[Data excerpts]
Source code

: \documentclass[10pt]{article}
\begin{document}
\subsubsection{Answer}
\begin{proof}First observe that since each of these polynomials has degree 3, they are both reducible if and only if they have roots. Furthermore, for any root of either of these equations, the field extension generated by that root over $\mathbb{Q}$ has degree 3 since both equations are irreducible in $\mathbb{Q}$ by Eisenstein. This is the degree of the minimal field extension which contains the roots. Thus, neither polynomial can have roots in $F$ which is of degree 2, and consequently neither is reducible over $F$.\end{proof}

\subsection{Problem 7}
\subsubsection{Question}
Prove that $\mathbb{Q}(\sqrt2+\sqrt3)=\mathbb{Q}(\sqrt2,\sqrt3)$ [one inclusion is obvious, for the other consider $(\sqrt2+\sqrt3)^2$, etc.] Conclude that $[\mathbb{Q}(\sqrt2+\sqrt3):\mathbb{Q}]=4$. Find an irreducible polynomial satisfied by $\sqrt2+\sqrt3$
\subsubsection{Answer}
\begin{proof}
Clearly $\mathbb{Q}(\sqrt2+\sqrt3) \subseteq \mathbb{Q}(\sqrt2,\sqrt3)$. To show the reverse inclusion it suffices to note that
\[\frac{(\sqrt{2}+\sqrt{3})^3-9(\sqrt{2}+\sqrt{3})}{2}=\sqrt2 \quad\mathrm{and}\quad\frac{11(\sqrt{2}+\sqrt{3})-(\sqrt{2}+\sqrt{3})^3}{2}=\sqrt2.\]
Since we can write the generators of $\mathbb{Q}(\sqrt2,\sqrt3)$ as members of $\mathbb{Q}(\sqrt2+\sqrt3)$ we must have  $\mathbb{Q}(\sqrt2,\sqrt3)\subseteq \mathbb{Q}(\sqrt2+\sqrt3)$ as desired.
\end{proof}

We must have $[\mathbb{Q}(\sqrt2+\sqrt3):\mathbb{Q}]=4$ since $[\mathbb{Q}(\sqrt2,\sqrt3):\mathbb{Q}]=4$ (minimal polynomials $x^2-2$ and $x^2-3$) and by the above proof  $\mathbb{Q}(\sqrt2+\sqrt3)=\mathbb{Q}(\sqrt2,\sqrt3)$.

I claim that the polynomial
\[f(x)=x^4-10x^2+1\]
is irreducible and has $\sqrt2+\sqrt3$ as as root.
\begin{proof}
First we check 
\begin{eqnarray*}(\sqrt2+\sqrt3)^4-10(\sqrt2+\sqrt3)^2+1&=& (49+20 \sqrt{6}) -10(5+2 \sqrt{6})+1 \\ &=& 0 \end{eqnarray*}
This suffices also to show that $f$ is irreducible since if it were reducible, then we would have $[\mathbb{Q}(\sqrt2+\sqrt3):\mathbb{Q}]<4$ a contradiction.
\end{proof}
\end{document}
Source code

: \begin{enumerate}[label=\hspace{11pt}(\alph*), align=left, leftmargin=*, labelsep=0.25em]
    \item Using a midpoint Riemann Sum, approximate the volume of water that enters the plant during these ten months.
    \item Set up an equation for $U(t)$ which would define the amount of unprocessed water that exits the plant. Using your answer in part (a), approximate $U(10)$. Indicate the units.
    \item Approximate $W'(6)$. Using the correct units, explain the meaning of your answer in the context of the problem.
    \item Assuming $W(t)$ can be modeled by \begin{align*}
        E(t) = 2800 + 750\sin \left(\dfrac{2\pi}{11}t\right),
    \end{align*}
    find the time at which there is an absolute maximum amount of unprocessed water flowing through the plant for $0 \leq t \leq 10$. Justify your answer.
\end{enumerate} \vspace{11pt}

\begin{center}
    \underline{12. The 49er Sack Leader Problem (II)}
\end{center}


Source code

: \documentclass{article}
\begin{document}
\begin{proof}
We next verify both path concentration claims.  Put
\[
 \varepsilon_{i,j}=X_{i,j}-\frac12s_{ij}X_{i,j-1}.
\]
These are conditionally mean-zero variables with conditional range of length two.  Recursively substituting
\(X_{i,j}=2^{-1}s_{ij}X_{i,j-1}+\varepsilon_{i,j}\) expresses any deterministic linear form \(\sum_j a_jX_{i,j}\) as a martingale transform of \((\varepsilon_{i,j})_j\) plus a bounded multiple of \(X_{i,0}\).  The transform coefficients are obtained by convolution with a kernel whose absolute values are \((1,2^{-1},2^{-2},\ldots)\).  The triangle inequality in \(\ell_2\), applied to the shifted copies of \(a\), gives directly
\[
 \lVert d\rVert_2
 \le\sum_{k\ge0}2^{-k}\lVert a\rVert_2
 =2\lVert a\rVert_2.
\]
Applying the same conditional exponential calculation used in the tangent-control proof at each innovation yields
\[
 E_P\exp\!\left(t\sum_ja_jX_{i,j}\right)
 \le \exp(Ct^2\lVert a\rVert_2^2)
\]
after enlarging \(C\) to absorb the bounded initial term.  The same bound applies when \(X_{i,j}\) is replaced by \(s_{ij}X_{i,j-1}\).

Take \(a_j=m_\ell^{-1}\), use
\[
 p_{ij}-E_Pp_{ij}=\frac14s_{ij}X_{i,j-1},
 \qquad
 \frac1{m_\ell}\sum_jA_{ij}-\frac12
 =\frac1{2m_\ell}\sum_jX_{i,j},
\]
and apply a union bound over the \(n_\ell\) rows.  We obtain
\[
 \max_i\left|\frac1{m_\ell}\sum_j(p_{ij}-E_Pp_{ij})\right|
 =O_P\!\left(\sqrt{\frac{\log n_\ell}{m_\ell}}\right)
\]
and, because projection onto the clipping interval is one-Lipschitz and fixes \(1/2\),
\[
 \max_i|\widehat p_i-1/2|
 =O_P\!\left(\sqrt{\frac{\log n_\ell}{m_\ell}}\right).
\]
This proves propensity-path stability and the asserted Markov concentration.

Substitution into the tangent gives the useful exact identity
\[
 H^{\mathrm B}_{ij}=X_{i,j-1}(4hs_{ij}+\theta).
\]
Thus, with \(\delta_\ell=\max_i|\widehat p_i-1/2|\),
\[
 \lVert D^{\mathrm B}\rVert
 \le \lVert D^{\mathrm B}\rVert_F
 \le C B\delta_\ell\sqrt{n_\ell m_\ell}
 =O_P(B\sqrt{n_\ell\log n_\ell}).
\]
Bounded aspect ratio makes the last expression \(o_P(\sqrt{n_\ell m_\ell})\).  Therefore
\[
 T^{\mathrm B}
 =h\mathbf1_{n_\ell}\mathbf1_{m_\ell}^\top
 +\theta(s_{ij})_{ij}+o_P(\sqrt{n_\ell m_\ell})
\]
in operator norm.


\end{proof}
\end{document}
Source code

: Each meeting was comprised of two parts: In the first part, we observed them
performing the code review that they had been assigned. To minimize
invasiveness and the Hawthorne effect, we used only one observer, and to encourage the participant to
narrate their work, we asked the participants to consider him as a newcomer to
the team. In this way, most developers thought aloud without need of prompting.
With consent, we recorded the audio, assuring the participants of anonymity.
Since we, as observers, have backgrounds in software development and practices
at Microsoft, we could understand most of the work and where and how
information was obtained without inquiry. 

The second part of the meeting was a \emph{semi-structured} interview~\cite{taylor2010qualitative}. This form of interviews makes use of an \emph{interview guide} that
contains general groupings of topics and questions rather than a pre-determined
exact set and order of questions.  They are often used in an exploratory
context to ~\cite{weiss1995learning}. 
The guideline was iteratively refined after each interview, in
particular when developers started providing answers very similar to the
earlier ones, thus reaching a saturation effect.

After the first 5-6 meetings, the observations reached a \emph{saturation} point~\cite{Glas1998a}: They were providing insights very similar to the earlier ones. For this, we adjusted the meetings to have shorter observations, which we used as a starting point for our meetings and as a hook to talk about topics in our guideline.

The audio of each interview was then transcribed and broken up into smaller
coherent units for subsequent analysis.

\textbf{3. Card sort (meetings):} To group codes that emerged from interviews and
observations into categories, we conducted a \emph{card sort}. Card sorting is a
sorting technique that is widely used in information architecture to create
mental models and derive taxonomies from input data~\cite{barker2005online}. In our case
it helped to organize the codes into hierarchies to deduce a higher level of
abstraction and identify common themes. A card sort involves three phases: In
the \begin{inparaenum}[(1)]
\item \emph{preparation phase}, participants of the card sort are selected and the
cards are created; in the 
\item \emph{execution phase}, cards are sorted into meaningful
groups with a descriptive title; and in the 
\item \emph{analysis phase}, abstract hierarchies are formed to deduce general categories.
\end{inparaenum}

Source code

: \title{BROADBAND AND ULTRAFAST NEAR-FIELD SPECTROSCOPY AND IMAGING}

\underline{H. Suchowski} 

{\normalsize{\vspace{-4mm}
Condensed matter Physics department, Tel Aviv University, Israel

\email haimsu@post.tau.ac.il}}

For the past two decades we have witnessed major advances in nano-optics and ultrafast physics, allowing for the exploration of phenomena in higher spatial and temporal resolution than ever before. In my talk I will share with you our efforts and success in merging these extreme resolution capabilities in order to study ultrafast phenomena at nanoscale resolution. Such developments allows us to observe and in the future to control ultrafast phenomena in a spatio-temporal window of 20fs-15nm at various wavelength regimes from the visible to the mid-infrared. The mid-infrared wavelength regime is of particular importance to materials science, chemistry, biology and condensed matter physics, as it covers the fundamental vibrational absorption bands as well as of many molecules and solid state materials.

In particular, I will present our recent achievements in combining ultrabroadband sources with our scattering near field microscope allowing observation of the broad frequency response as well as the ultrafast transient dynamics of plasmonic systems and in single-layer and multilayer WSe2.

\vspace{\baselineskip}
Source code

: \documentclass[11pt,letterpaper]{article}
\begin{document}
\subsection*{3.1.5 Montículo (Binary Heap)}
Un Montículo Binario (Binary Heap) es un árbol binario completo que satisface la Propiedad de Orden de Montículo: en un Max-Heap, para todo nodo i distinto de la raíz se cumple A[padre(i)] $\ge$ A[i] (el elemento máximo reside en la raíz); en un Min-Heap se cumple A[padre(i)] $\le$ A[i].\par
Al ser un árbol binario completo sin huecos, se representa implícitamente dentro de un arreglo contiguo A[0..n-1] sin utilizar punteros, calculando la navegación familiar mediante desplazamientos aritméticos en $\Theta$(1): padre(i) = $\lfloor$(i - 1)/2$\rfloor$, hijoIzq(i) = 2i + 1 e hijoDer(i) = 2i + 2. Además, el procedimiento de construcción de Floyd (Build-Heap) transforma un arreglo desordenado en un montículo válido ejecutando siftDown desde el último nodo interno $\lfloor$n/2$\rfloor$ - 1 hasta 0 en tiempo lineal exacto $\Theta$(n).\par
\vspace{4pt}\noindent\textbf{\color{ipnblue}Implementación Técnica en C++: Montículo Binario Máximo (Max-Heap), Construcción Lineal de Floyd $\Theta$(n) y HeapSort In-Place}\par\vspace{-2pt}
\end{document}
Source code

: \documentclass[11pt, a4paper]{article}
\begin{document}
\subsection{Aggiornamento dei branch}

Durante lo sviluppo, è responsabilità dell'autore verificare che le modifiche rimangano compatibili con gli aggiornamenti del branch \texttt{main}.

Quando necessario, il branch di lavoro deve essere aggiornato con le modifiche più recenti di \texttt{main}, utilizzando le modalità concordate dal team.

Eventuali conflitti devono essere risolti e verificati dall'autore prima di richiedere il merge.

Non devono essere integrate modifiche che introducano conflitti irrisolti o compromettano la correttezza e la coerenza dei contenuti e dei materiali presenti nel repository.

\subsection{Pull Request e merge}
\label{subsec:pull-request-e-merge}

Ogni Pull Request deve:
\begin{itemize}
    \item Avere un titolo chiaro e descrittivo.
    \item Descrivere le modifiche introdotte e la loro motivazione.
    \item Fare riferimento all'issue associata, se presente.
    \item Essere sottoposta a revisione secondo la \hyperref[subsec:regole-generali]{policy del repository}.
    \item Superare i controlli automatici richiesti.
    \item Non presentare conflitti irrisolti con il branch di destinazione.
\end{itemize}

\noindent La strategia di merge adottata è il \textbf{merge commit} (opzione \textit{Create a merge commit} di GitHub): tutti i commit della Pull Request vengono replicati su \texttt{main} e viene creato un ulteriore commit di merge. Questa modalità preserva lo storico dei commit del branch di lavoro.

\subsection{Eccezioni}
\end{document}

How to complete this task: Reproduce exactly, and only, the lines from the start of the entries through the one that contains "First we check".

Exercise answer:
Source code

: \documentclass[10pt]{article}
\begin{document}
\subsubsection{Answer}
\begin{proof}First observe that since each of these polynomials has degree 3, they are both reducible if and only if they have roots. Furthermore, for any root of either of these equations, the field extension generated by that root over $\mathbb{Q}$ has degree 3 since both equations are irreducible in $\mathbb{Q}$ by Eisenstein. This is the degree of the minimal field extension which contains the roots. Thus, neither polynomial can have roots in $F$ which is of degree 2, and consequently neither is reducible over $F$.\end{proof}

\subsection{Problem 7}
\subsubsection{Question}
Prove that $\mathbb{Q}(\sqrt2+\sqrt3)=\mathbb{Q}(\sqrt2,\sqrt3)$ [one inclusion is obvious, for the other consider $(\sqrt2+\sqrt3)^2$, etc.] Conclude that $[\mathbb{Q}(\sqrt2+\sqrt3):\mathbb{Q}]=4$. Find an irreducible polynomial satisfied by $\sqrt2+\sqrt3$
\subsubsection{Answer}
\begin{proof}
Clearly $\mathbb{Q}(\sqrt2+\sqrt3) \subseteq \mathbb{Q}(\sqrt2,\sqrt3)$. To show the reverse inclusion it suffices to note that
\[\frac{(\sqrt{2}+\sqrt{3})^3-9(\sqrt{2}+\sqrt{3})}{2}=\sqrt2 \quad\mathrm{and}\quad\frac{11(\sqrt{2}+\sqrt{3})-(\sqrt{2}+\sqrt{3})^3}{2}=\sqrt2.\]
Since we can write the generators of $\mathbb{Q}(\sqrt2,\sqrt3)$ as members of $\mathbb{Q}(\sqrt2+\sqrt3)$ we must have  $\mathbb{Q}(\sqrt2,\sqrt3)\subseteq \mathbb{Q}(\sqrt2+\sqrt3)$ as desired.
\end{proof}

We must have $[\mathbb{Q}(\sqrt2+\sqrt3):\mathbb{Q}]=4$ since $[\mathbb{Q}(\sqrt2,\sqrt3):\mathbb{Q}]=4$ (minimal polynomials $x^2-2$ and $x^2-3$) and by the above proof  $\mathbb{Q}(\sqrt2+\sqrt3)=\mathbb{Q}(\sqrt2,\sqrt3)$.

I claim that the polynomial
\[f(x)=x^4-10x^2+1\]
is irreducible and has $\sqrt2+\sqrt3$ as as root.
\begin{proof}
First we check 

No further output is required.